Raku has both types of lists, and they are handled internally without intervention by the programmer. Lists which can be lazy are treated lazily. Lists which cannot be lazy are eagerly computed and stored. Lazy lists give a benefit in terms of storage space and calculation overhead, so Raku tries to use them by default. Raku also provides a number of constructs that can be used to support laziness and improve performance of list calculations.
Ranges
[edit | edit source]We've already seen ranges.

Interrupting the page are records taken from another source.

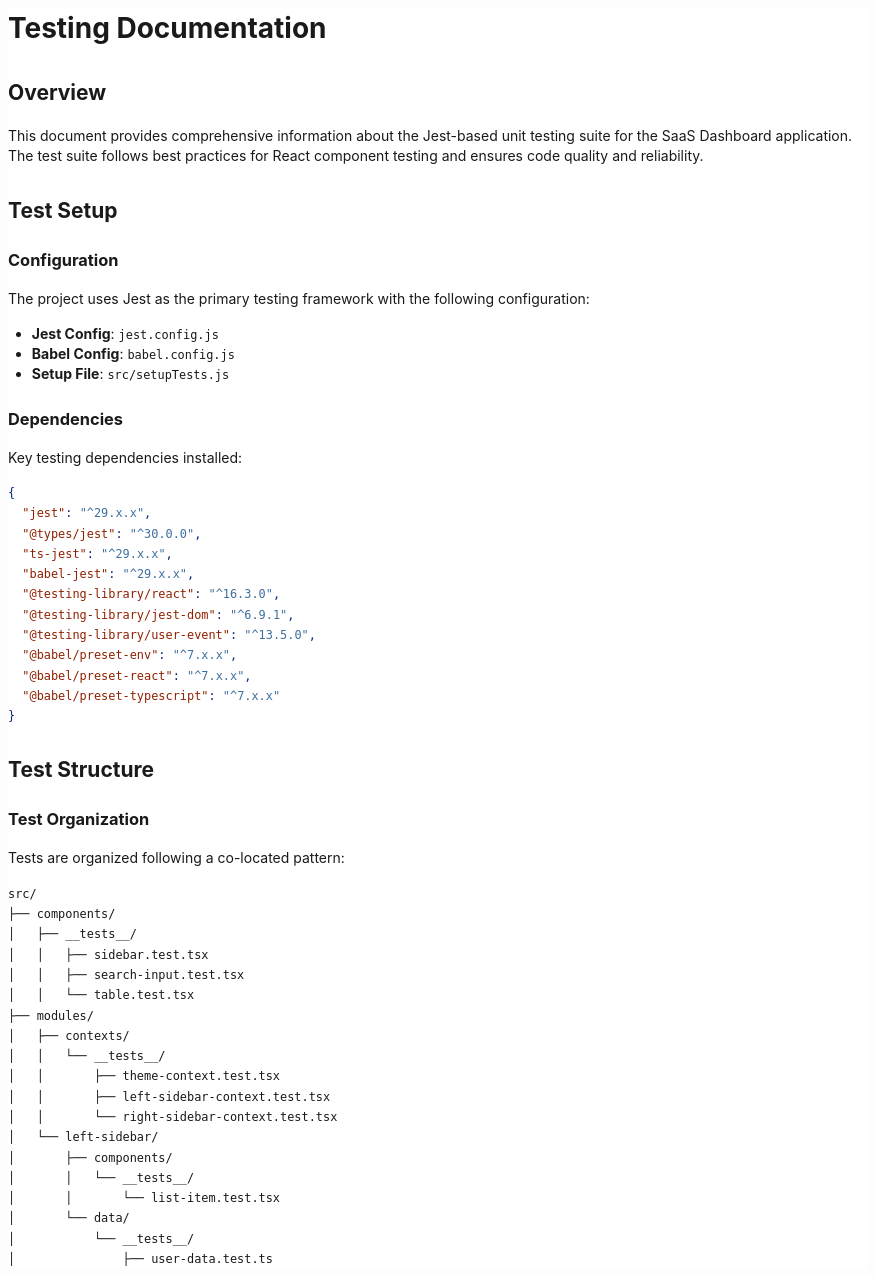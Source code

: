 # Testing Documentation

## Overview

This document provides comprehensive information about the Jest-based unit testing suite for the SaaS Dashboard application. The test suite follows best practices for React component testing and ensures code quality and reliability.

## Test Setup

### Configuration

The project uses Jest as the primary testing framework with the following configuration:

- **Jest Config**: `jest.config.js`
- **Babel Config**: `babel.config.js` 
- **Setup File**: `src/setupTests.js`

### Dependencies

Key testing dependencies installed:

```json
{
  "jest": "^29.x.x",
  "@types/jest": "^30.0.0",
  "ts-jest": "^29.x.x",
  "babel-jest": "^29.x.x",
  "@testing-library/react": "^16.3.0",
  "@testing-library/jest-dom": "^6.9.1",
  "@testing-library/user-event": "^13.5.0",
  "@babel/preset-env": "^7.x.x",
  "@babel/preset-react": "^7.x.x",
  "@babel/preset-typescript": "^7.x.x"
}
```

## Test Structure

### Test Organization

Tests are organized following a co-located pattern:

```
src/
├── components/
│   ├── __tests__/
│   │   ├── sidebar.test.tsx
│   │   ├── search-input.test.tsx
│   │   └── table.test.tsx
├── modules/
│   ├── contexts/
│   │   └── __tests__/
│   │       ├── theme-context.test.tsx
│   │       ├── left-sidebar-context.test.tsx
│   │       └── right-sidebar-context.test.tsx
│   └── left-sidebar/
│       ├── components/
│       │   └── __tests__/
│       │       └── list-item.test.tsx
│       └── data/
│           └── __tests__/
│               ├── user-data.test.ts
```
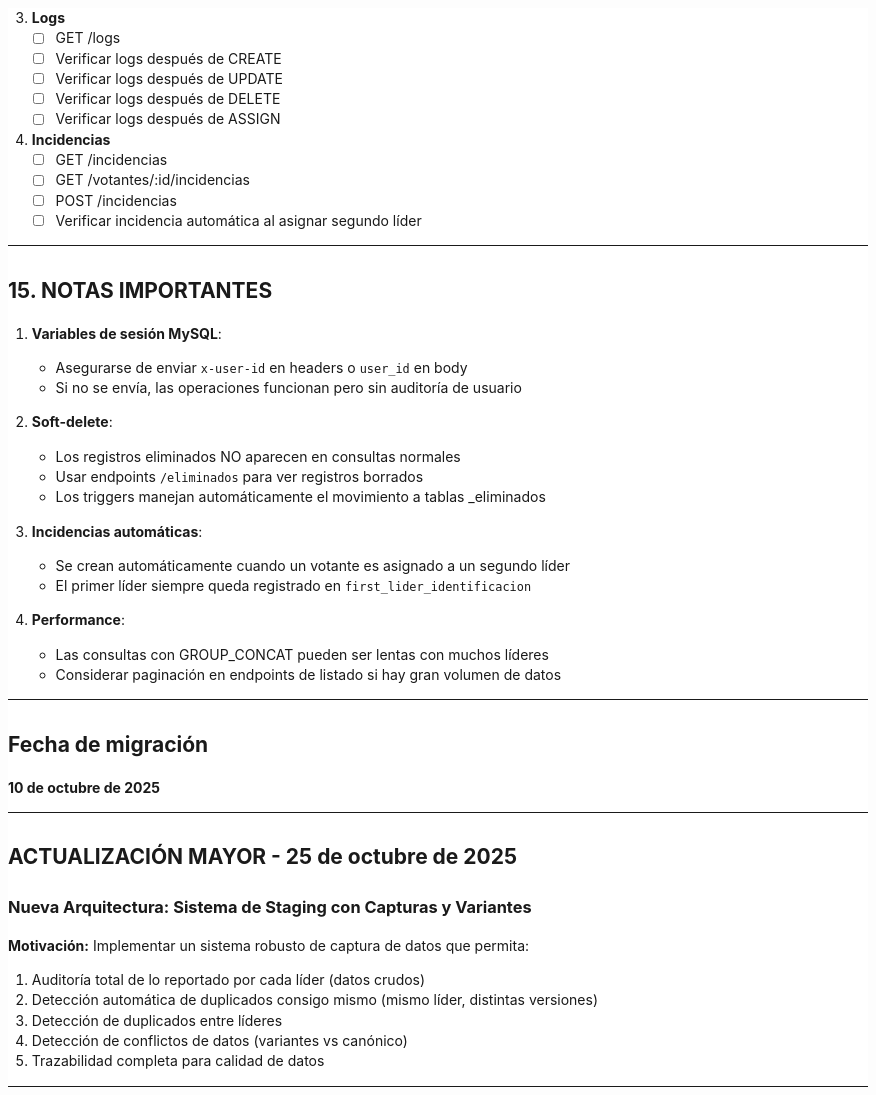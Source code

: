 3. **Logs**
   - [ ] GET /logs
   - [ ] Verificar logs después de CREATE
   - [ ] Verificar logs después de UPDATE
   - [ ] Verificar logs después de DELETE
   - [ ] Verificar logs después de ASSIGN

4. **Incidencias**
   - [ ] GET /incidencias
   - [ ] GET /votantes/:id/incidencias
   - [ ] POST /incidencias
   - [ ] Verificar incidencia automática al asignar segundo líder

---

## 15. NOTAS IMPORTANTES

1. **Variables de sesión MySQL**:
   - Asegurarse de enviar `x-user-id` en headers o `user_id` en body
   - Si no se envía, las operaciones funcionan pero sin auditoría de usuario

2. **Soft-delete**:
   - Los registros eliminados NO aparecen en consultas normales
   - Usar endpoints `/eliminados` para ver registros borrados
   - Los triggers manejan automáticamente el movimiento a tablas _eliminados

3. **Incidencias automáticas**:
   - Se crean automáticamente cuando un votante es asignado a un segundo líder
   - El primer líder siempre queda registrado en `first_lider_identificacion`

4. **Performance**:
   - Las consultas con GROUP_CONCAT pueden ser lentas con muchos líderes
   - Considerar paginación en endpoints de listado si hay gran volumen de datos

---

## Fecha de migración
**10 de octubre de 2025**

---

## ACTUALIZACIÓN MAYOR - 25 de octubre de 2025

### Nueva Arquitectura: Sistema de Staging con Capturas y Variantes

**Motivación:**
Implementar un sistema robusto de captura de datos que permita:
1. Auditoría total de lo reportado por cada líder (datos crudos)
2. Detección automática de duplicados consigo mismo (mismo líder, distintas versiones)
3. Detección de duplicados entre líderes
4. Detección de conflictos de datos (variantes vs canónico)
5. Trazabilidad completa para calidad de datos

---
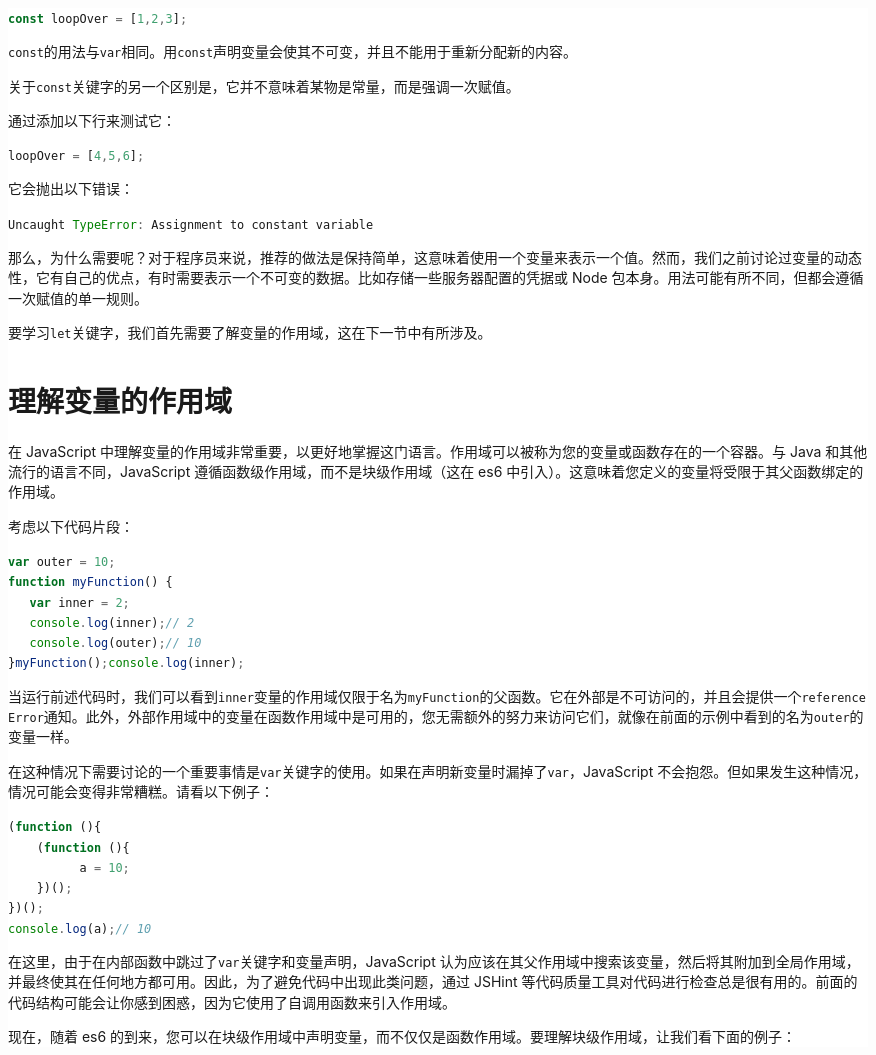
 ```js
const loopOver = [1,2,3];
```

`const`的用法与`var`相同。用`const`声明变量会使其不可变，并且不能用于重新分配新的内容。

关于`const`关键字的另一个区别是，它并不意味着某物是常量，而是强调一次赋值。

通过添加以下行来测试它：

```js
loopOver = [4,5,6];
```

它会抛出以下错误：

```js
Uncaught TypeError: Assignment to constant variable
```

那么，为什么需要呢？对于程序员来说，推荐的做法是保持简单，这意味着使用一个变量来表示一个值。然而，我们之前讨论过变量的动态性，它有自己的优点，有时需要表示一个不可变的数据。比如存储一些服务器配置的凭据或 Node 包本身。用法可能有所不同，但都会遵循一次赋值的单一规则。

要学习`let`关键字，我们首先需要了解变量的作用域，这在下一节中有所涉及。

# 理解变量的作用域

在 JavaScript 中理解变量的作用域非常重要，以更好地掌握这门语言。作用域可以被称为您的变量或函数存在的一个容器。与 Java 和其他流行的语言不同，JavaScript 遵循函数级作用域，而不是块级作用域（这在 es6 中引入）。这意味着您定义的变量将受限于其父函数绑定的作用域。

考虑以下代码片段：

```js
var outer = 10; 
function myFunction() { 
   var inner = 2; 
   console.log(inner);// 2 
   console.log(outer);// 10 
}myFunction();console.log(inner); 
```

当运行前述代码时，我们可以看到`inner`变量的作用域仅限于名为`myFunction`的父函数。它在外部是不可访问的，并且会提供一个`referenceError`通知。此外，外部作用域中的变量在函数作用域中是可用的，您无需额外的努力来访问它们，就像在前面的示例中看到的名为`outer`的变量一样。

在这种情况下需要讨论的一个重要事情是`var`关键字的使用。如果在声明新变量时漏掉了`var`，JavaScript 不会抱怨。但如果发生这种情况，情况可能会变得非常糟糕。请看以下例子：

```js
(function (){   
    (function (){  
          a = 10;   
    })();  
})();  
console.log(a);// 10 
```

在这里，由于在内部函数中跳过了`var`关键字和变量声明，JavaScript 认为应该在其父作用域中搜索该变量，然后将其附加到全局作用域，并最终使其在任何地方都可用。因此，为了避免代码中出现此类问题，通过 JSHint 等代码质量工具对代码进行检查总是很有用的。前面的代码结构可能会让你感到困惑，因为它使用了自调用函数来引入作用域。

现在，随着 es6 的到来，您可以在块级作用域中声明变量，而不仅仅是函数作用域。要理解块级作用域，让我们看下面的例子：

Ranges are lazy by default, which means all the values in the range aren't necessarily calculated when you assign them to an array:
my @lazylist = 1..20000; # Doesn't calculate all 20,000 values
Because of their laziness, ranges can even be infinite:
my @lazylist = 1..Inf; # Infinite values!
Iterators
[edit | edit source]Iterators are special data items that move through a complex data object one element at a time. Think about the cursor in a text editor program; the cursor reads one keypress, inserts the character at its current position, and then moves to the next position to await the next key press. In this way, a long array of characters can be inserted one at a time without you, the editor, having to move the cursor manually.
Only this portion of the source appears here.